FIG. 15 is a flowchart illustrating an example of a procedure of generating training data.


Training data is generated at the above-described step S11.


(S20) The training data generation unit 125 classifies the samples of the power consumption data into a plurality of clusters with a clustering algorithm such as the k-means algorithm.


(S21) With respect to each cluster that is not yet evaluated, the training data generation unit 125 exhaustively calculates the correlation values between the samples belonging to the cluster and creates a correlation table 81.


(S22) With respect to each cluster that is not yet evaluated, the training data generation unit 125 calculates the average and standard deviation of correlation values with reference to the correlation table 81 created at step S21.


(S23) The training data generation unit 125 selects one of the clusters that are not yet evaluated.

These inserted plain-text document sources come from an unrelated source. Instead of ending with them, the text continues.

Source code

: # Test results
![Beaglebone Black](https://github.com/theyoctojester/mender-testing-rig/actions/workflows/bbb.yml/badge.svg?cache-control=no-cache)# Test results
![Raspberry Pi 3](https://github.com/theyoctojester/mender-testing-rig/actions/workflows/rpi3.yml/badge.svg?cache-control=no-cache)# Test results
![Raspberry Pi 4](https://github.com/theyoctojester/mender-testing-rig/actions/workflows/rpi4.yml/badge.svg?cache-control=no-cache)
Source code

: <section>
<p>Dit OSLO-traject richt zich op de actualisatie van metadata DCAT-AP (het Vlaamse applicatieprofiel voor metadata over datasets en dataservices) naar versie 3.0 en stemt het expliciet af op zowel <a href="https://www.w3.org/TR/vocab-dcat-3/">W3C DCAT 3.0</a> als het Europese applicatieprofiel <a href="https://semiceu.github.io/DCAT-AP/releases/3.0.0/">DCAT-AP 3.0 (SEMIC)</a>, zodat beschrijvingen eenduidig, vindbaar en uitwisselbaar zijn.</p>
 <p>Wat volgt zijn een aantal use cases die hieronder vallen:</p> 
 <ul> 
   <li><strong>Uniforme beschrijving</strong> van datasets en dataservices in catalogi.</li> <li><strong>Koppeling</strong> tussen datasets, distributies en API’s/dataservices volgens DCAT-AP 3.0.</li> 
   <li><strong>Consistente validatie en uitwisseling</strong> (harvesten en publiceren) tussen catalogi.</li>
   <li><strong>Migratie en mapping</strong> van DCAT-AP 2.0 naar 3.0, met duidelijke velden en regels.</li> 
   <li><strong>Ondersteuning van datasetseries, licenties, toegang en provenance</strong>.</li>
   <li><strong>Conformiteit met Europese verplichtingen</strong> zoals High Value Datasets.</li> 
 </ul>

(S24) With respect to the cluster selected at step S23, the training data generation unit 125 determines whether the standard deviation calculated at step S22 is less than a threshold. If the standard deviation is less than the threshold, the process proceeds to step S25. Otherwise, the process proceeds to step S27.


(S25) With respect to the cluster selected at step S23, the training data generation unit 125 determines whether the average calculated at step S22 exceeds a threshold. If the average exceeds the threshold, the process proceeds to step S26. Otherwise, the process proceeds to step S27.

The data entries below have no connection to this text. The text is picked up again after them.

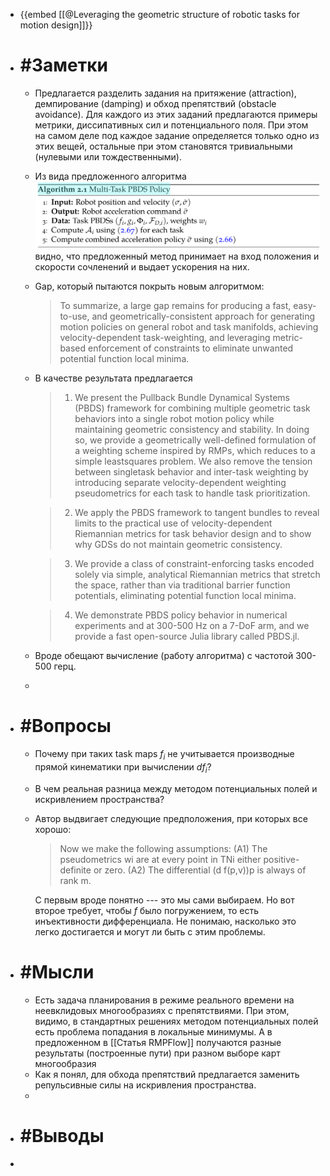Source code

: - {{embed [[@Leveraging the geometric structure of robotic tasks for motion design]]}}
- # #Заметки
	- Предлагается разделить задания на притяжение (attraction), демпирование (damping) и обход препятствий (obstacle avoidance). Для каждого из этих заданий предлагаются примеры метрики, диссипативных сил и потенциального поля. При этом на самом деле под каждое задание определяется только одно из этих вещей, остальные при этом становятся тривиальными (нулевыми или тождественными).
	- Из вида предложенного алгоритма ![image.png](../assets/image_1738655381759_0.png) видно, что предложенный метод принимает на вход положения и скорости сочленений и выдает ускорения на них.
	- Gap, который пытаются покрыть новым алгоритмом:
	  > To summarize, a large gap remains for producing a fast, easy-to-use, and geometrically-consistent approach for generating motion policies on general robot and task manifolds, achieving velocity-dependent task-weighting, and leveraging metric-based enforcement of constraints to eliminate unwanted potential function local minima.
	- В качестве результата предлагается
	  > 1) We present the Pullback Bundle Dynamical Systems (PBDS) framework for combining multiple geometric task behaviors into a single robot motion policy while maintaining geometric consistency and stability. In doing so, we provide a geometrically well-defined formulation of a weighting scheme inspired by RMPs, which reduces to a simple leastsquares problem. We also remove the tension between singletask behavior and inter-task weighting by introducing separate velocity-dependent weighting pseudometrics for each task to handle task prioritization.
	  
	  > 2) We apply the PBDS framework to tangent bundles to reveal limits to the practical use of velocity-dependent Riemannian metrics for task behavior design and to show why GDSs do not maintain geometric consistency. 
	  
	  > 3) We provide a class of constraint-enforcing tasks encoded solely via simple, analytical Riemannian metrics that stretch the space, rather than via traditional barrier function potentials, eliminating potential function local minima. 
	  
	  > 4) We demonstrate PBDS policy behavior in numerical experiments and at 300-500 Hz on a 7-DoF arm, and we provide a fast open-source Julia library called PBDS.jl.
	- Вроде обещают вычисление (работу алгоритма) с частотой 300-500 герц.
	-
- # #Вопросы
	- Почему при таких task maps $f_i$ не учитывается производные прямой кинематики при вычислении $df_i$?
	- В чем реальная разница между методом потенциальных полей и искривлением пространства?
	- Автор выдвигает следующие предположения, при которых все хорошо:
	  > Now we make the following assumptions: 
	  (A1) The pseudometrics wi are at every point in TNi either positive-definite or zero. 
	  (A2) The differential (d f(p,v))p is always of rank m. 
	  
	  С первым вроде понятно --- это мы сами выбираем. Но вот второе требует, чтобы $f$ было погружением, то есть инъективности дифференциала. Не понимаю, насколько это легко достигается и могут ли быть с этим проблемы.
- # #Мысли
	- Есть задача планирования в режиме реального времени на неевклидовых многообразиях с препятствиями. При этом, видимо, в стандартных решениях методом потенциальных полей есть проблема попадания в локальные минимумы. А в предложенном в [[Статья RMPFlow]] получаются разные результаты (построенные пути) при разном выборе карт многообразия
	- Как я понял, для обхода препятствий предлагается заменить репульсивные силы на искривления пространства.
	-
- # #Выводы
-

(S26) The training data generation unit 125 determines the cluster selected at step S23 as a favorable cluster. Then, the process proceeds to step S28.


(S27) The training data generation unit 125 determines the cluster selected at step S23 as an unfavorable cluster. In this connection, in the second embodiment, the training data generation unit 125 determines a cluster having a standard deviation less than the threshold and an average exceeding the threshold as a favorable cluster. Alternatively, a different criterion may be used for the determination. For example, the training data generation unit 125 may determine a cluster having a standard deviation less than the threshold as a favorable cluster, may determine a cluster having an average exceeding the threshold as a favorable cluster, or may determine a cluster satisfying at least one of the above criteria as a favorable cluster.

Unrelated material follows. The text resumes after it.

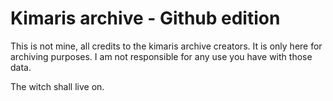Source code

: # Kimaris archive - Github edition

This is not mine, all credits to the kimaris archive creators. It is only here for archiving purposes. I am not responsible for any use you have with those data.

The witch shall live on.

(S28) The training data generation unit 125 determines whether all clusters have been selected at step S23. If all the clusters have been selected, the process proceeds to step S29. Otherwise, the process proceeds back to step S23.


(S29) The training data generation unit 125 determiners whether the number of favorable clusters has reached a prescribed value (for example, 200). The prescribed value is specified by the user, for example. If the prescribed value has been reached, the process proceeds to step S31. Otherwise, the process proceeds to step S30.


(S30) With respect to each of the unfavorable clusters, the training data generation unit 125 classifies the samples belonging to the unfavorable cluster into a plurality of clusters according to a clustering algorithm such as the k-means algorithm. Then, the process proceeds back to step S21.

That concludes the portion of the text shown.